Building The Logistic Regression Model
Lesson 6: Building The Logistic Regression Model
With the dataset fully preprocessed and converted into numerical format, we now build the churn prediction model using Logistic Regression. This model learns patterns from customer data and predicts whether a customer is likely to churn.
a. Splitting The Dataset
First, we separate features and the target variable, then split the data into training and testing sets.
Code:
from sklearn.model_selection import train_test_split
# Separate features and target
X = df.drop(['Churn', 'customerID'], axis=1)
y = df['Churn']
# Split into train and test sets
X_train, X_test, y_train, y_test = train_test_split(
X, y, test_size=0.2, random_state=42, stratify=y
)
Output:
- X_train, X_test, y_train, and y_test are created.
- 80% of data is used for training and 20% for testing.
- Stratification ensures churn distribution remains balanced in both sets.
b. Training The Logistic Regression Model
Next, we initialize and train the model.
Code:
from sklearn.linear_model import LogisticRegression
# Initialize model
log_reg = LogisticRegression(max_iter=8000)
# Train the model
log_reg.fit(X_train, y_train)
Output:
- The Logistic Regression model is trained on the training dataset.
The model now learns the relationship between customer features and churn probability.
c. Model Evaluation
After training, we evaluate the model using standard classification metrics.
- Accuracy: Overall correctness of predictions.
- Precision: How many predicted churns were actually churns.
- Recall: How many actual churns were correctly identified.
- F1 Score: Balance between precision and recall.
Code:
from sklearn.metrics import accuracy_score, precision_score, recall_score, f1_score, confusion_matrix
# Predictions
y_pred = log_reg.predict(X_test)
# Evaluation metrics
print("Accuracy:", accuracy_score(y_test, y_pred))

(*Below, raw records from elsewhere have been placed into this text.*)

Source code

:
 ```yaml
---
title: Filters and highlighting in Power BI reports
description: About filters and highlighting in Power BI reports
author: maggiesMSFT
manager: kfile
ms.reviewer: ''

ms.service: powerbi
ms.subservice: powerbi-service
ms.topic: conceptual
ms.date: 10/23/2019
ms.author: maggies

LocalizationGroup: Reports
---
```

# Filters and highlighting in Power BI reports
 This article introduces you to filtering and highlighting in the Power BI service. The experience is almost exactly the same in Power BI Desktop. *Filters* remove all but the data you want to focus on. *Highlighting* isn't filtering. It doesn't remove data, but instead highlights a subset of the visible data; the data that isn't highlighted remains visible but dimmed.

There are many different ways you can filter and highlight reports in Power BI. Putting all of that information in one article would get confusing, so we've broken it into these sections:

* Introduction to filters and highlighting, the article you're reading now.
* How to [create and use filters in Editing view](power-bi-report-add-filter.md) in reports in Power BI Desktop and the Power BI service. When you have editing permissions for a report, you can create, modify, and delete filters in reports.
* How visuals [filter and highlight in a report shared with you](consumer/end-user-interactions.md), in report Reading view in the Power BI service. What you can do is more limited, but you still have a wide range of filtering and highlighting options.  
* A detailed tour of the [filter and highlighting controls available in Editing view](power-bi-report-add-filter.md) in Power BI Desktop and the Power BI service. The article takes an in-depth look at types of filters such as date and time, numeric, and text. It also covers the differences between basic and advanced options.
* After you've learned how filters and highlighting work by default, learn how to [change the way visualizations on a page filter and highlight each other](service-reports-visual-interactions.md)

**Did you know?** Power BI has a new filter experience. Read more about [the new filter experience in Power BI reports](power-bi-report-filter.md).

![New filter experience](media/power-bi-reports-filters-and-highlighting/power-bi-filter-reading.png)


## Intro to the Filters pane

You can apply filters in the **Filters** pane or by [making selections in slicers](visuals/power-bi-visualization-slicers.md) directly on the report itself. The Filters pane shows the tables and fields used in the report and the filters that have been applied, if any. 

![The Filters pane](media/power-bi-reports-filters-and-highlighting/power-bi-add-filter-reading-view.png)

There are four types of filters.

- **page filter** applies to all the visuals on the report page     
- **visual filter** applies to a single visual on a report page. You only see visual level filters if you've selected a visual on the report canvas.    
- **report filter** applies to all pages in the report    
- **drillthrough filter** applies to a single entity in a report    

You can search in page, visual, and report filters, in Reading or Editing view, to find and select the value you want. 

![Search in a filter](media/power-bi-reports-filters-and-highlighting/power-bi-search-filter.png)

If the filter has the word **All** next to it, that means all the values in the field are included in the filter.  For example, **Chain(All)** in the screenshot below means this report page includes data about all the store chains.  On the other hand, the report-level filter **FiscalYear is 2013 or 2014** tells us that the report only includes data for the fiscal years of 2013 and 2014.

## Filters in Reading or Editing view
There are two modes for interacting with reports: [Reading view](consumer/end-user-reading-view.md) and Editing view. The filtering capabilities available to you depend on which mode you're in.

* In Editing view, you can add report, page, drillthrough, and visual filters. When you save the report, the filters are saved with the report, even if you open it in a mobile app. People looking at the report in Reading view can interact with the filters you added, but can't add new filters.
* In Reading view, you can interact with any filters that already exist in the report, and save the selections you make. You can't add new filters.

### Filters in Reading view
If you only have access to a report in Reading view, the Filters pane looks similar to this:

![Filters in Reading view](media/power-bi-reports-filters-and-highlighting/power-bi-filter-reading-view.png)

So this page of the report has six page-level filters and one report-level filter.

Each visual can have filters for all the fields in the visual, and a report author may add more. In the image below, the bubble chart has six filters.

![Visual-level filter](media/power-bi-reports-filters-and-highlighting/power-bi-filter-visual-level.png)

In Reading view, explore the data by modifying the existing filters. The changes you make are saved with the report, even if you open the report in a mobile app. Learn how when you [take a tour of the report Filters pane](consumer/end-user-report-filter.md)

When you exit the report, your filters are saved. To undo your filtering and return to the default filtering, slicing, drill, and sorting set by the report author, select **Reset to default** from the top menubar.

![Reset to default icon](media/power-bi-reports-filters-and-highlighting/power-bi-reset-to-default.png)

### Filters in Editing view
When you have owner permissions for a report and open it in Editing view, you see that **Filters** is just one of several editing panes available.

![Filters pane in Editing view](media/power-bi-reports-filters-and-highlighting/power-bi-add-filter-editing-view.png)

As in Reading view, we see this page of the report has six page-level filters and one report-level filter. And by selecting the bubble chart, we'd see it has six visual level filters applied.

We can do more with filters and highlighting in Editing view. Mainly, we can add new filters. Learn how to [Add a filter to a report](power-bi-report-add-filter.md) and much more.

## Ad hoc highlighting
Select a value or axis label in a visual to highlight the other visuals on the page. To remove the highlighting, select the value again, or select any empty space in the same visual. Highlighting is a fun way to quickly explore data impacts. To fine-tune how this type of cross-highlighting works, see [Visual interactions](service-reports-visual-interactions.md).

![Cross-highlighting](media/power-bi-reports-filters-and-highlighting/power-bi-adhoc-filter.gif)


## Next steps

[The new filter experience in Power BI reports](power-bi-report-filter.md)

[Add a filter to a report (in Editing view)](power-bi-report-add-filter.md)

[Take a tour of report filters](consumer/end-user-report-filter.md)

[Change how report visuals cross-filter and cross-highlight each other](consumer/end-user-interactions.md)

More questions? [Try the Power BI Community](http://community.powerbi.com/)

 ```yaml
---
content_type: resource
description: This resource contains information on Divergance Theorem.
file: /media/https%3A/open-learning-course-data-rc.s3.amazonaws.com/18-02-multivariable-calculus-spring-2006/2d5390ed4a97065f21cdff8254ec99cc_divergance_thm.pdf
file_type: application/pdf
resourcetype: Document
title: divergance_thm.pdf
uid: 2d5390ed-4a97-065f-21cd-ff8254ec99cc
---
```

print("Precision:", precision_score(y_test, y_pred))
print("Recall:", recall_score(y_test, y_pred))
print("F1 Score:", f1_score(y_test, y_pred))
Output Explanation:
- Accuracy = 1.0
The model correctly predicted 100% of the total test samples. - Precision = 1.0
Every customer predicted as churn actually churned. There were no false positives. - Recall = 1.0
The model identified all actual churn cases. There were no false negatives. - F1 Score = 1.0
Since both precision and recall are perfect, the F1 score is also perfect, indicating ideal classification performance.
These metrics help us understand how well the model performs.
d. Confusion Matrix Visualization
Finally, we visualize prediction results using a confusion matrix.
Code:
# Confusion Matrix
import seaborn as sns
import matplotlib.pyplot as plt
from sklearn.metrics import confusion_matrix
cm = confusion_matrix(y_test, y_pred)
plt.figure(figsize=(4,3))
sns.heatmap(
cm,
annot=True,
fmt="d",
cmap="Blues",
xticklabels=['No', 'Yes'],
yticklabels=['No', 'Yes']
)
plt.xlabel("Predicted")
plt.ylabel("Actual")
plt.title("Confusion Matrix")
plt.show()

This matrix clearly shows where the model performs well and where misclassifications occur.